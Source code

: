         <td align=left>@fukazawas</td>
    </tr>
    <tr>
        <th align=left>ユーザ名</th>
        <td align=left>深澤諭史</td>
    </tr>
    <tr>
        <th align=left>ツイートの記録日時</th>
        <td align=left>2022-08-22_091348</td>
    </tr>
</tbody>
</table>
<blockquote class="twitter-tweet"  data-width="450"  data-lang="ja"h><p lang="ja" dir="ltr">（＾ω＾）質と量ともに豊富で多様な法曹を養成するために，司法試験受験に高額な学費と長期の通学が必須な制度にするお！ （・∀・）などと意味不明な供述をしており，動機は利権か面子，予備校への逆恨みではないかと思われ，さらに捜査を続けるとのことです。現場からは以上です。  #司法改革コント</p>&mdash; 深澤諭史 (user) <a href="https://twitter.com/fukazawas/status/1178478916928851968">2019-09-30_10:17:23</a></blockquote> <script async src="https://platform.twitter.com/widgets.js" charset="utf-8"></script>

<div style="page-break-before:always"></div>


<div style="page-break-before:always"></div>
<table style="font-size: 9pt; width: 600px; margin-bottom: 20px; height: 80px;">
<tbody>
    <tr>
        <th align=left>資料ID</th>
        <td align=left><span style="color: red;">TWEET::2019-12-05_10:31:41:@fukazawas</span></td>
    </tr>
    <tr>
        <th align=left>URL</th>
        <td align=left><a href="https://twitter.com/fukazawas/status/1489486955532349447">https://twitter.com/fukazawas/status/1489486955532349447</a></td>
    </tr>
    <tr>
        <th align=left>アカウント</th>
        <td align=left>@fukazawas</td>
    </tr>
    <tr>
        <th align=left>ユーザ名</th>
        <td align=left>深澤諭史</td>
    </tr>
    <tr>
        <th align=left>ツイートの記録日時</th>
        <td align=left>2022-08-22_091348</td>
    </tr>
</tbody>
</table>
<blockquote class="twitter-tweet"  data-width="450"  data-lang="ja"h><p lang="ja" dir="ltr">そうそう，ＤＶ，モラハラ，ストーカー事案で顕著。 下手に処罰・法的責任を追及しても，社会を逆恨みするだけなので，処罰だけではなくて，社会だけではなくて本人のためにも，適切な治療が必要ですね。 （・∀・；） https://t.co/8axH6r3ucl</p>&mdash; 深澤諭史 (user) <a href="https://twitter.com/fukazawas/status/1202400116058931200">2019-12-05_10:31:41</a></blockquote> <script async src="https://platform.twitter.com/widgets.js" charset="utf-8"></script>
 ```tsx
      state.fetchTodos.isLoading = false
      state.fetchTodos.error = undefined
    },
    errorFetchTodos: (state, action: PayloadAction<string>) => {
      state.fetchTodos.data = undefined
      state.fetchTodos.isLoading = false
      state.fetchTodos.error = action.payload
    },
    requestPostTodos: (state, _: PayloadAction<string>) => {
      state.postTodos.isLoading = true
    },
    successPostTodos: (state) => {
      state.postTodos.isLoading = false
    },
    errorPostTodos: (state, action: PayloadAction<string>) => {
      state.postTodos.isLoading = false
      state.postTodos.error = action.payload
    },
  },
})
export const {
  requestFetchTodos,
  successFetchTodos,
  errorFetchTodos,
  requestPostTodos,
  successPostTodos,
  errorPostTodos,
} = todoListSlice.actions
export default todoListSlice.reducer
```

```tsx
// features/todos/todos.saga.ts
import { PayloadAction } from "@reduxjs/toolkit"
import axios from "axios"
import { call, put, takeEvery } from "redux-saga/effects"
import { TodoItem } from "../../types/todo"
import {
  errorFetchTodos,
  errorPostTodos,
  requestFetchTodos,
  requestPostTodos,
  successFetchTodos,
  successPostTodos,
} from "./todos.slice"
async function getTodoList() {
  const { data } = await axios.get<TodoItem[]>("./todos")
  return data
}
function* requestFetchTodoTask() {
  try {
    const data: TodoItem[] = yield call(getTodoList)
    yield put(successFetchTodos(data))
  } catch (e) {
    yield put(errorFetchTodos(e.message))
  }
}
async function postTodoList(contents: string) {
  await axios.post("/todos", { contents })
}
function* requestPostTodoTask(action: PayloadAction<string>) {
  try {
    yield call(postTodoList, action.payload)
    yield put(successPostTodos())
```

= Your instructions =
In the records above, find each line holding "import" and copy it.

= Finished exercise =
import { PayloadAction } from "@reduxjs/toolkit"
import axios from "axios"
import { call, put, takeEvery } from "redux-saga/effects"
import { TodoItem } from "../../types/todo"
import {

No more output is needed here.